Merhabalar, sonunda pasaportuma kavuştum ve deneyimlerimi siz değerli forum üyeleriyle paylaşmak için fırsat buldum.
Mülakat tarihim 8 Şubat 9:00 idi.
Unganlar'dan randevuyu 5 Şubat 11:55 saatine aldım. 5 Şubat günü saat 10-10.30 arasında Unganlar'a gittim fazla bir yoğunluk yoktu. İstenilen belgeleri verdikten sonra fotoğraf çektiler. Sonrada muayenehaneye girdim. Aşı kartımda ilk doz Tetanoz aşım yazmadığı için Bayan Ungan bu durumu sordu, ben de ilk dozu başka bir doktorun yaptığını, fakat sisteme girmeyi unuttuğunu, aşı tarihlerine bakıldığında ise 3. doz aşımın yapılmış olduğunun anlaşılacağını söyledim. Bir şey söylemedi. Hızlıca muayene ederken kulağa ezberlenmiş gibi gelen 10-15 soru sordu. Su çiçeği geçirdin mi sorusuna, bir de küçük bir burun ameliyatı geçirdiğim için "ameliyat geçirdiniz mi?" sorusuna "evet" dedim. Diğerlerinin cevabı "Hayır" idi. Kontrolden sonra aşı yapacağını belirtip içeriden aşıları getirdi ve hazırlayıp enjekte etti. Daha sonra alt kattaki Düzen Lab'da kan ve idrar tahlili, ciğer röntgeni çekildim.

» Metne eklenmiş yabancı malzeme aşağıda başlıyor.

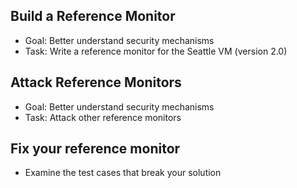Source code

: ## Build a Reference Monitor
* Goal: Better understand security mechanisms
* Task: Write a reference monitor for the Seattle VM (version 2.0)

## Attack Reference Monitors
* Goal: Better understand security mechanisms
* Task: Attack other reference monitors

## Fix your reference monitor
* Examine the test cases that break your solution




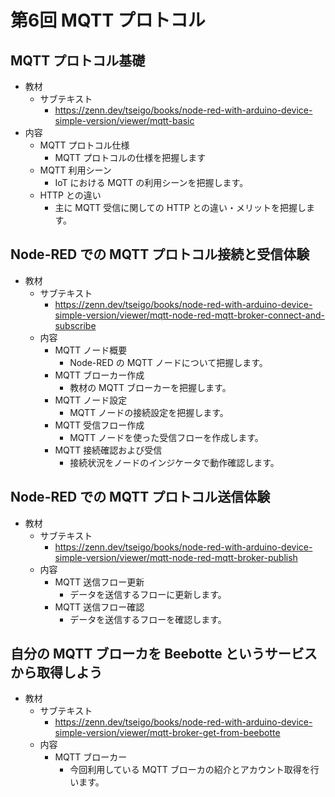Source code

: # 第6回 MQTT プロトコル

## MQTT プロトコル基礎

- 教材
  - サブテキスト
    - https://zenn.dev/tseigo/books/node-red-with-arduino-device-simple-version/viewer/mqtt-basic
- 内容
  - MQTT プロトコル仕様
    - MQTT プロトコルの仕様を把握します
  - MQTT 利用シーン
    - IoT における MQTT の利用シーンを把握します。
  - HTTP との違い
    - 主に MQTT 受信に関しての HTTP との違い・メリットを把握します。

## Node-RED での MQTT プロトコル接続と受信体験

- 教材
  - サブテキスト
    - https://zenn.dev/tseigo/books/node-red-with-arduino-device-simple-version/viewer/mqtt-node-red-mqtt-broker-connect-and-subscribe
  - 内容
    - MQTT ノード概要
      - Node-RED の MQTT ノードについて把握します。
    - MQTT ブローカー作成
      - 教材の MQTT ブローカーを把握します。
    - MQTT ノード設定
      - MQTT ノードの接続設定を把握します。
    - MQTT 受信フロー作成
      - MQTT ノードを使った受信フローを作成します。
    - MQTT 接続確認および受信
      - 接続状況をノードのインジケータで動作確認します。

## Node-RED での MQTT プロトコル送信体験

- 教材
  - サブテキスト
    - https://zenn.dev/tseigo/books/node-red-with-arduino-device-simple-version/viewer/mqtt-node-red-mqtt-broker-publish
  - 内容
    - MQTT 送信フロー更新
      - データを送信するフローに更新します。
    - MQTT 送信フロー確認
      - データを送信するフローを確認します。

## 自分の MQTT ブローカを Beebotte というサービスから取得しよう

- 教材
  - サブテキスト
    - https://zenn.dev/tseigo/books/node-red-with-arduino-device-simple-version/viewer/mqtt-broker-get-from-beebotte
  - 内容
    - MQTT ブローカー
      - 今回利用している MQTT ブローカの紹介とアカウント取得を行います。
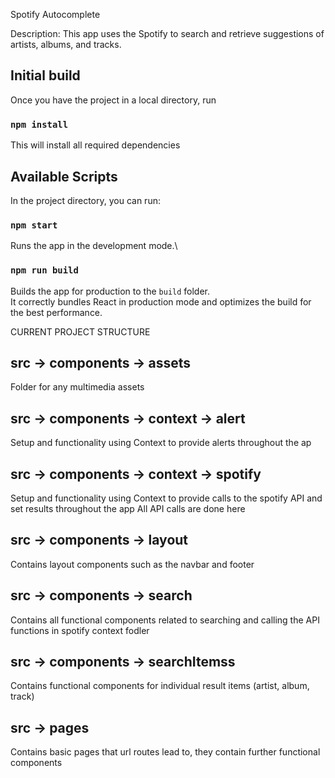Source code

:Spotify Autocomplete

Description: This app uses the Spotify to search and retrieve suggestions of artists, albums, and tracks.

## Initial build
Once you have the project in a local directory, run
### `npm install`
This will install all required dependencies

## Available Scripts
In the project directory, you can run:
### `npm start`

Runs the app in the development mode.\


### `npm run build`

Builds the app for production to the `build` folder.\
It correctly bundles React in production mode and optimizes the build for the best performance.


CURRENT PROJECT STRUCTURE

## src -> components -> assets
Folder for any multimedia assets

## src ->  components -> context -> alert
Setup and functionality using Context to provide alerts throughout the ap

## src ->  components -> context -> spotify
Setup and functionality using Context to provide calls to the spotify API and set results throughout the app
All API calls are done here

## src -> components -> layout
Contains layout components such as the navbar and footer

## src -> components -> search
Contains all functional components related to searching and calling the API functions in spotify context fodler

## src -> components -> searchItemss
Contains functional components for individual result items (artist, album, track)

## src -> pages
Contains basic pages that url routes lead to, they contain further functional components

Sağlık raporu için toplamda 275 dolar ödedim. 6 Şubat, saat 17 civarı raporu teslim aldım.
8 Şubat sabah 8.45 gibi konsolosluk kapısına gittim. Kapı önü yoğundu. Kuyruğun sonuna geçtim, ayrı bir kuyruk yoktu. Daha sonra ileriden "9" mülakatlarını alıyorlar sesini duyar gibi oldum ve kapı önüne doğru hızlıca yürüdüm. Kuyruktakilerin hakkını yedim mi bilmiyorum ama kapı ile kuyruk arasındaki etkileşim tamamen durmuştu ve öndekilerin 9 mülakatı olmadığını düşünerek doğruca iç kapıya girdim. Görevliler de kabul edip iç kapıdaki gruba katılan son isim oldum. Kemerleri montu çıkararak teker teker x-ray'den geçtik. Konsolosluk içinde ise kapı ağzında numara veren kişiler var. Pasaportu ve Fotoğrafı gösterip Green Card dedikten sonra ikiyüzlü haneden numara verdiler. Ben girdiğimde içeri doluydu. Green Card görüşmesine gelenler için bekleme bölümü ayrı. O alanda arkadaşımla selamlaşıp oturdum. O'nun mülakatı 8.00'de idi ve evraklarını teslim edip son görüşmeyi bekliyordu. Yaklaşık 40 dakika sonra ilk kez numaram yandı ve evraklarımı teslim etmeye gittim. Burada çalışan kadın, bahsedildiği gibi asabi biri değildi ve gayet kağıt sesi furyası ile evrakları verdim, bir şey söylemedi. Yaklaşık 15 dakika sonra tekrar yandı ve 330 dolar ücreti yatırdım. Vizede dosyam üzerinde onay işareti atılmış kutucukların yanı sıra kırmızı kalem ile yazılmış bir kelime gözüme çarptı ama ne olduğunu anlamadım, hafiften içe doğru burkulsam da çok da üzerine düşmedim. :)) Sonra tekrar beklemeye koyuldum ve arkadaşım saat 12 onay kağıdına kavuştu, kutladık. Arkadaştan 5 dakika sonra benim numaram da yandı, aramızda daha numara olmasına rağmen neden bu kadar hızlı sıra geldiğini anlayamadım. :)) Gittim ve yoğunluk olduğunu öğleden sonra 2'de gelmemi rica ettiler, ben de otelden çıkış yaptığımı valizlerim olduğunu beklemenin biraz zor olacağını söyledim. İçeride kimsenin kalmayacağını herkesin yemeğe gideceğini ve orada da bekleyemeyeceğimi söylediler, ben de kıramadım tabi, kabul ettim sonra gelmeyi. Saat 14:00 için giriş kartı doldurup verdiler ve yemek yemeye çıktım. Yemekten sonra 13.50'de tekrar içeri girdim, sabahki kalabalıktan eser yoktu. Öğleden sonrası için gönderilen ben gibi diğer arkadaşlar vardı. Ben girdiğimde siyahi bir hanım abla ve sanırım iki çocuğu konsolos ile görüşüyorlardı. Ben geldikten sonra 45 dakika daha görüştüler. Benden önce ne kadar daha görüştüler bilemiyorum sonunda mutlu gibi ayrıldılar. Onlar ayrıldıktan sonra gayet hızlı ilerledi bizim grup. Girenleri "Bol Şans", çıkanları "Tebrikler" ile uğurladık. :))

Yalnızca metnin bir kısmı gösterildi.